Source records

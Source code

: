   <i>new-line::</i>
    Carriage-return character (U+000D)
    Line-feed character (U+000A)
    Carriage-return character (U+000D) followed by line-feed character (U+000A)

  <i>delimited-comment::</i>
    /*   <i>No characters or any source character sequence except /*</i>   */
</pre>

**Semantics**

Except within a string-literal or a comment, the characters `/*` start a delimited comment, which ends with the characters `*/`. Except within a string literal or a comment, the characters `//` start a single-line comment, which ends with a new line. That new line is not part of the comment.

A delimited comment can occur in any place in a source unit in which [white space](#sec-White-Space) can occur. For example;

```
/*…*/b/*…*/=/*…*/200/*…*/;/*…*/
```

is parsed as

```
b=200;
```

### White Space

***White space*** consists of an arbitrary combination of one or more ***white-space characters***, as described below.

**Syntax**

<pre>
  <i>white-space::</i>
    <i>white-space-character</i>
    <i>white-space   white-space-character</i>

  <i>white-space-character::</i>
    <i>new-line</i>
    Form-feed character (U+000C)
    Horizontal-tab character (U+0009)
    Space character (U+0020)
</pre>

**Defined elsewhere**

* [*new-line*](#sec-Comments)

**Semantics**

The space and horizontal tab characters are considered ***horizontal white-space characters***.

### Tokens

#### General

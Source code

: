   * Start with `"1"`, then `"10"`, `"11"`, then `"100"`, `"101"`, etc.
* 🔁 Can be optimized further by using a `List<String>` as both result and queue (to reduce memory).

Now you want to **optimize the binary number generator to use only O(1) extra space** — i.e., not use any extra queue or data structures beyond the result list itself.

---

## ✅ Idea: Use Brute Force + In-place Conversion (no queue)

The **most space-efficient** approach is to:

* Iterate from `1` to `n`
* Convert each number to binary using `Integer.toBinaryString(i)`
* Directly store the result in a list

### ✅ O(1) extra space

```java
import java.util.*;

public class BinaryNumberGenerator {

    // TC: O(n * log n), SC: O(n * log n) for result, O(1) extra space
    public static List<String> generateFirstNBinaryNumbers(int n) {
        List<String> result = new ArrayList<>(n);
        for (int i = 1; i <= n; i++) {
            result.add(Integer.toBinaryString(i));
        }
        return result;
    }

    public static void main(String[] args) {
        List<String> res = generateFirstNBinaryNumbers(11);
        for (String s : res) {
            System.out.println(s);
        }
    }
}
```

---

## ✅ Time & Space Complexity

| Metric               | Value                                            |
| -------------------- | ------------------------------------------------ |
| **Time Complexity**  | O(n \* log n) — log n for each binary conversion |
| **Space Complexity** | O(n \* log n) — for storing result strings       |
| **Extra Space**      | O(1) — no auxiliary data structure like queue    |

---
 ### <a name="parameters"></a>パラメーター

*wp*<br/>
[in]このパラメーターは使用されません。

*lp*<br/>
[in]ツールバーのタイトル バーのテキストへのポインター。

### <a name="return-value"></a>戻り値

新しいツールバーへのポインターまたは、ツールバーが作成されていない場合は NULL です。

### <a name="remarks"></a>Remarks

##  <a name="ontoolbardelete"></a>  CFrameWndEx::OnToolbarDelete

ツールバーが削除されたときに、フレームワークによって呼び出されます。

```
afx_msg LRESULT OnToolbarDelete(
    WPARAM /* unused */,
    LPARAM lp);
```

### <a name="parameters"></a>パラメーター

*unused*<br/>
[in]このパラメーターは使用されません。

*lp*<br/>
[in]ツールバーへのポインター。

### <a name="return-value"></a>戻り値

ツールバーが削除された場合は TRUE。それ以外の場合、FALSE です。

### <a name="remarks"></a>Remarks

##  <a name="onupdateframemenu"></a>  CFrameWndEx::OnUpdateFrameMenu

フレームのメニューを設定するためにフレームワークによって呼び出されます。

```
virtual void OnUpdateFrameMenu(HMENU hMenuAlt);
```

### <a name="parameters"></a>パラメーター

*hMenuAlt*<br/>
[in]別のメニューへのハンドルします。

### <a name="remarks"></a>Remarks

**DESCRIPTION OF THE TASK**:
Give the entries again exactly, every one.

**RESPONSE**:
Source code

:   <i>new-line::</i>
    Carriage-return character (U+000D)
    Line-feed character (U+000A)
    Carriage-return character (U+000D) followed by line-feed character (U+000A)

  <i>delimited-comment::</i>
    /*   <i>No characters or any source character sequence except /*</i>   */
</pre>

**Semantics**

Except within a string-literal or a comment, the characters `/*` start a delimited comment, which ends with the characters `*/`. Except within a string literal or a comment, the characters `//` start a single-line comment, which ends with a new line. That new line is not part of the comment.

A delimited comment can occur in any place in a source unit in which [white space](#sec-White-Space) can occur. For example;

```
/*…*/b/*…*/=/*…*/200/*…*/;/*…*/
```

is parsed as

```
b=200;
```

### White Space

***White space*** consists of an arbitrary combination of one or more ***white-space characters***, as described below.

**Syntax**

<pre>
  <i>white-space::</i>
    <i>white-space-character</i>
    <i>white-space   white-space-character</i>

  <i>white-space-character::</i>
    <i>new-line</i>
    Form-feed character (U+000C)
    Horizontal-tab character (U+0009)
    Space character (U+0020)
</pre>

**Defined elsewhere**

* [*new-line*](#sec-Comments)

**Semantics**

The space and horizontal tab characters are considered ***horizontal white-space characters***.

### Tokens

#### General

Source code

:   * Start with `"1"`, then `"10"`, `"11"`, then `"100"`, `"101"`, etc.
* 🔁 Can be optimized further by using a `List<String>` as both result and queue (to reduce memory).

Now you want to **optimize the binary number generator to use only O(1) extra space** — i.e., not use any extra queue or data structures beyond the result list itself.

---

## ✅ Idea: Use Brute Force + In-place Conversion (no queue)

The **most space-efficient** approach is to:

* Iterate from `1` to `n`
* Convert each number to binary using `Integer.toBinaryString(i)`
* Directly store the result in a list

### ✅ O(1) extra space

```java
import java.util.*;

public class BinaryNumberGenerator {

    // TC: O(n * log n), SC: O(n * log n) for result, O(1) extra space
    public static List<String> generateFirstNBinaryNumbers(int n) {
        List<String> result = new ArrayList<>(n);
        for (int i = 1; i <= n; i++) {
            result.add(Integer.toBinaryString(i));
        }
        return result;
    }

    public static void main(String[] args) {
        List<String> res = generateFirstNBinaryNumbers(11);
        for (String s : res) {
            System.out.println(s);
        }
    }
}
```

---

## ✅ Time & Space Complexity

| Metric               | Value                                            |
| -------------------- | ------------------------------------------------ |
| **Time Complexity**  | O(n \* log n) — log n for each binary conversion |
| **Space Complexity** | O(n \* log n) — for storing result strings       |
| **Extra Space**      | O(1) — no auxiliary data structure like queue    |

---
 ### <a name="parameters"></a>パラメーター

*wp*<br/>
[in]このパラメーターは使用されません。

*lp*<br/>
[in]ツールバーのタイトル バーのテキストへのポインター。

### <a name="return-value"></a>戻り値

新しいツールバーへのポインターまたは、ツールバーが作成されていない場合は NULL です。

### <a name="remarks"></a>Remarks

##  <a name="ontoolbardelete"></a>  CFrameWndEx::OnToolbarDelete

ツールバーが削除されたときに、フレームワークによって呼び出されます。

```
afx_msg LRESULT OnToolbarDelete(
    WPARAM /* unused */,
    LPARAM lp);
```

### <a name="parameters"></a>パラメーター

*unused*<br/>
[in]このパラメーターは使用されません。

*lp*<br/>
[in]ツールバーへのポインター。

### <a name="return-value"></a>戻り値

ツールバーが削除された場合は TRUE。それ以外の場合、FALSE です。

### <a name="remarks"></a>Remarks

##  <a name="onupdateframemenu"></a>  CFrameWndEx::OnUpdateFrameMenu

フレームのメニューを設定するためにフレームワークによって呼び出されます。

```
virtual void OnUpdateFrameMenu(HMENU hMenuAlt);
```

### <a name="parameters"></a>パラメーター

*hMenuAlt*<br/>
[in]別のメニューへのハンドルします。

### <a name="remarks"></a>Remarks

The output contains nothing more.